Gender and Eventfulness in Zoya Pirzad’s I Turn off the Lights: Towards a Comparative Narrative Theory

Document Type : Original Article

Author

Instructor of English Language and Literature, Semnan University, Semnan, Iran

10.34785/J014.2020.731

Abstract

The present paper proposes to consider eventfulness as a category for developing feminist narratology. Feminist/gender-conscious models of narrative theory have already taken into account a few narratological categories for their project including narrative closure, engaging narrator, and narrative authority. Studying the relationship between narrative eventfulness and women’s writing can be of great help for furthering the feminist narratology’s agenda. Eventfulness is a scalar feature of narrative, attributed to the degree of existence of a change of state. An event can occur in story-world, narration, or in the reader’s mind. The canonicity-breach aspect of an event, that is, the success or failure in transgressing boundaries, makes eventfulness ideologically significant. To show the applicability of gendering narrative eventfulness, Zoya Pirzad’s I Turn off the Lights is used as an illustrative example. I Turn off the Lights (Persian: Cheraq-ha ra Man Khamush Mikonam 2001; English translation: Things We Left Unsaid 2012) is a contemporary Iranian novel which has been received very well by the readers.
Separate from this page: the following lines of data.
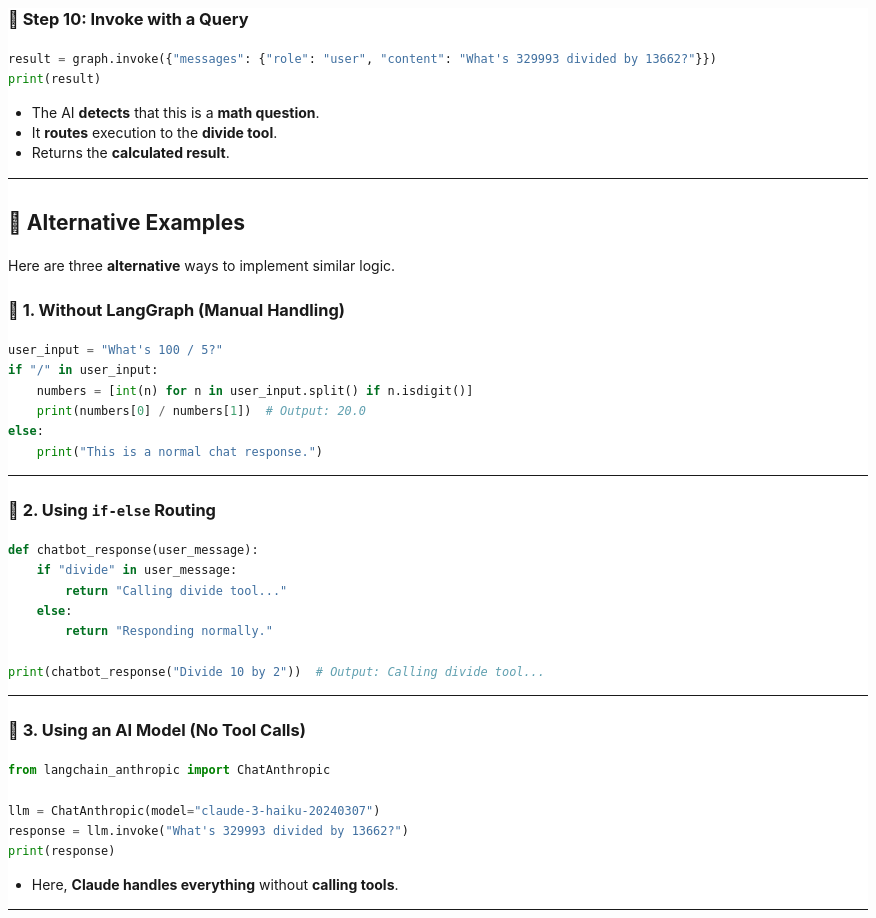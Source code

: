 
### 📌 **Step 10: Invoke with a Query**
```python
result = graph.invoke({"messages": {"role": "user", "content": "What's 329993 divided by 13662?"}})
print(result)
```
- The AI **detects** that this is a **math question**.
- It **routes** execution to the **divide tool**.
- Returns the **calculated result**.

---

## 🎯 **Alternative Examples**
Here are three **alternative** ways to implement similar logic.

### 🔹 **1. Without LangGraph (Manual Handling)**
```python
user_input = "What's 100 / 5?"
if "/" in user_input:
    numbers = [int(n) for n in user_input.split() if n.isdigit()]
    print(numbers[0] / numbers[1])  # Output: 20.0
else:
    print("This is a normal chat response.")
```

---

### 🔹 **2. Using `if-else` Routing**
```python
def chatbot_response(user_message):
    if "divide" in user_message:
        return "Calling divide tool..."
    else:
        return "Responding normally."

print(chatbot_response("Divide 10 by 2"))  # Output: Calling divide tool...
```

---

### 🔹 **3. Using an AI Model (No Tool Calls)**
```python
from langchain_anthropic import ChatAnthropic

llm = ChatAnthropic(model="claude-3-haiku-20240307")
response = llm.invoke("What's 329993 divided by 13662?")
print(response)
```
- Here, **Claude handles everything** without **calling tools**.

---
Choosing I Turn off the Lights as an example is expected to give my appropriation of feminist narrative theory a comparative quality. By situating I Turn off the Lights in the literary context of Iran, it is argued that the reduced form of eventfulness in the novel can be read as a sign of ossified normative orders that make border crossing for the main female character (Clarisse) almost impossible.